追加の検査とは、エコー検査(超音波)などです。
デンスブレストはマンモグラフィでは全体が白く写り病変が埋もれてしまいますが、エコー検査では、見つけだすことができます。
※アメリカのいくつかの州では、マンモグラフィの際に乳腺濃度を患者さんに伝えることが義務付けられています。※北米における乳腺濃度通知に関する法制度
エコーだけでは不十分
だからといって検診をエコーだけで済ませるのは危険です。乳がんにもさまざまななものがあります。マンモグラフィーでしかわからないタイプのものもあります。また石灰化などマンモグラフィでしかわからない初期病変もあります。

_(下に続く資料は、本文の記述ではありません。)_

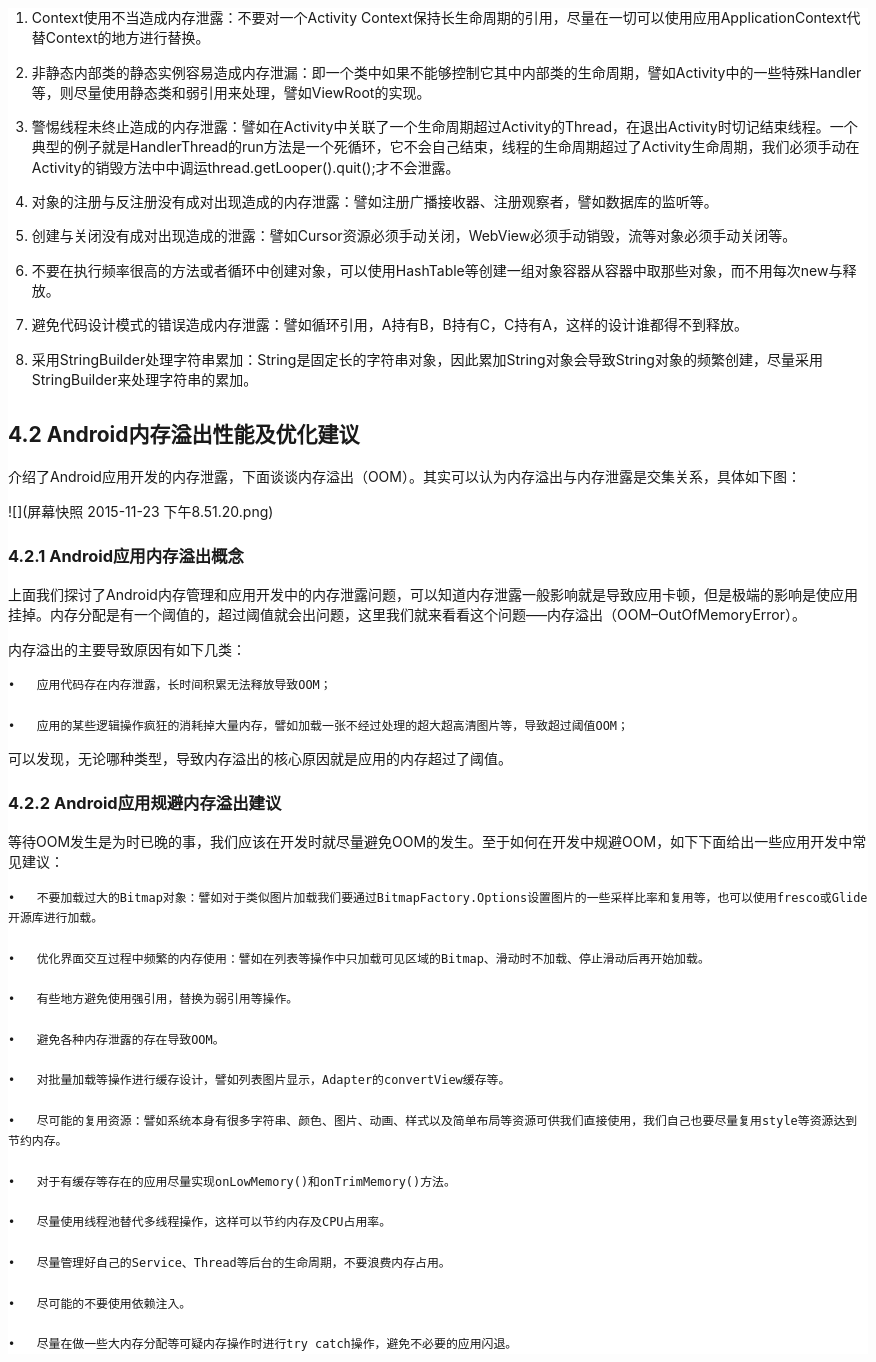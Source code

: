 1. Context使用不当造成内存泄露：不要对一个Activity Context保持长生命周期的引用，尽量在一切可以使用应用ApplicationContext代替Context的地方进行替换。

2. 非静态内部类的静态实例容易造成内存泄漏：即一个类中如果不能够控制它其中内部类的生命周期，譬如Activity中的一些特殊Handler等，则尽量使用静态类和弱引用来处理，譬如ViewRoot的实现。

3. 警惕线程未终止造成的内存泄露：譬如在Activity中关联了一个生命周期超过Activity的Thread，在退出Activity时切记结束线程。一个典型的例子就是HandlerThread的run方法是一个死循环，它不会自己结束，线程的生命周期超过了Activity生命周期，我们必须手动在Activity的销毁方法中中调运thread.getLooper().quit();才不会泄露。

4. 对象的注册与反注册没有成对出现造成的内存泄露：譬如注册广播接收器、注册观察者，譬如数据库的监听等。

5. 创建与关闭没有成对出现造成的泄露：譬如Cursor资源必须手动关闭，WebView必须手动销毁，流等对象必须手动关闭等。

6. 不要在执行频率很高的方法或者循环中创建对象，可以使用HashTable等创建一组对象容器从容器中取那些对象，而不用每次new与释放。

7. 避免代码设计模式的错误造成内存泄露：譬如循环引用，A持有B，B持有C，C持有A，这样的设计谁都得不到释放。

8. 采用StringBuilder处理字符串累加：String是固定长的字符串对象，因此累加String对象会导致String对象的频繁创建，尽量采用StringBuilder来处理字符串的累加。



## 4.2 Android内存溢出性能及优化建议
介绍了Android应用开发的内存泄露，下面谈谈内存溢出（OOM）。其实可以认为内存溢出与内存泄露是交集关系，具体如下图：

![](屏幕快照 2015-11-23 下午8.51.20.png)

### 4.2.1 Android应用内存溢出概念
上面我们探讨了Android内存管理和应用开发中的内存泄露问题，可以知道内存泄露一般影响就是导致应用卡顿，但是极端的影响是使应用挂掉。内存分配是有一个阈值的，超过阈值就会出问题，这里我们就来看看这个问题—–内存溢出（OOM–OutOfMemoryError）。

内存溢出的主要导致原因有如下几类：

	•	应用代码存在内存泄露，长时间积累无法释放导致OOM；
	
	•	应用的某些逻辑操作疯狂的消耗掉大量内存，譬如加载一张不经过处理的超大超高清图片等，导致超过阈值OOM；
	
可以发现，无论哪种类型，导致内存溢出的核心原因就是应用的内存超过了阈值。
### 4.2.2 Android应用规避内存溢出建议
等待OOM发生是为时已晚的事，我们应该在开发时就尽量避免OOM的发生。至于如何在开发中规避OOM，如下下面给出一些应用开发中常见建议：


	•	不要加载过大的Bitmap对象：譬如对于类似图片加载我们要通过BitmapFactory.Options设置图片的一些采样比率和复用等，也可以使用fresco或Glide开源库进行加载。
	
	•	优化界面交互过程中频繁的内存使用：譬如在列表等操作中只加载可见区域的Bitmap、滑动时不加载、停止滑动后再开始加载。
	
	•	有些地方避免使用强引用，替换为弱引用等操作。
	
	•	避免各种内存泄露的存在导致OOM。
	
	•	对批量加载等操作进行缓存设计，譬如列表图片显示，Adapter的convertView缓存等。
	
	•	尽可能的复用资源：譬如系统本身有很多字符串、颜色、图片、动画、样式以及简单布局等资源可供我们直接使用，我们自己也要尽量复用style等资源达到节约内存。
	
	•	对于有缓存等存在的应用尽量实现onLowMemory()和onTrimMemory()方法。
	
	•	尽量使用线程池替代多线程操作，这样可以节约内存及CPU占用率。
	
	•	尽量管理好自己的Service、Thread等后台的生命周期，不要浪费内存占用。
	
	•	尽可能的不要使用依赖注入。
	
	•	尽量在做一些大内存分配等可疑内存操作时进行try catch操作，避免不必要的应用闪退。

マンモグラフィは必ず撮って、それにエコーなどを追加するのが鉄則です。
3Dマンモグラフィ(トモシンセシス)
一般的なマンモグラフィは、乳房全体を一枚の写真に写し込む2D撮影です。
これに対して、乳房を細かい厚さで何枚も撮影するのが3Dマンモグラフィ(トモシンセシス)です。
出典:宇都宮セントラルクリニック
重なりの少ない薄い厚さの写真が撮れるので、デンスブレストでも乳癌をはっきり写すことができます。
まだまだ、新しい技術であり導入している病院も少ないですが、今後期待される検査です。
どこの病院で検診や検査を受けてよいのか悩んだら
もちろん、もともと専門外でも勉強や訓練で高い技術をもっている医師はたくさんいますが、どこで検査をするのがいいのか一般の人が判断するのは困難です。
もし精度の高い検査や治療、セカンドオピニオンを希望するのであれば
・乳腺外科を受診する(大学病院や総合病院に設置されています)
・近くにある乳腺クリニックを受診する(乳腺の専門医が開業しています)
を探しましょう。ただし、今は受診希望者が殺到していますので、早めの予約をおすすめします。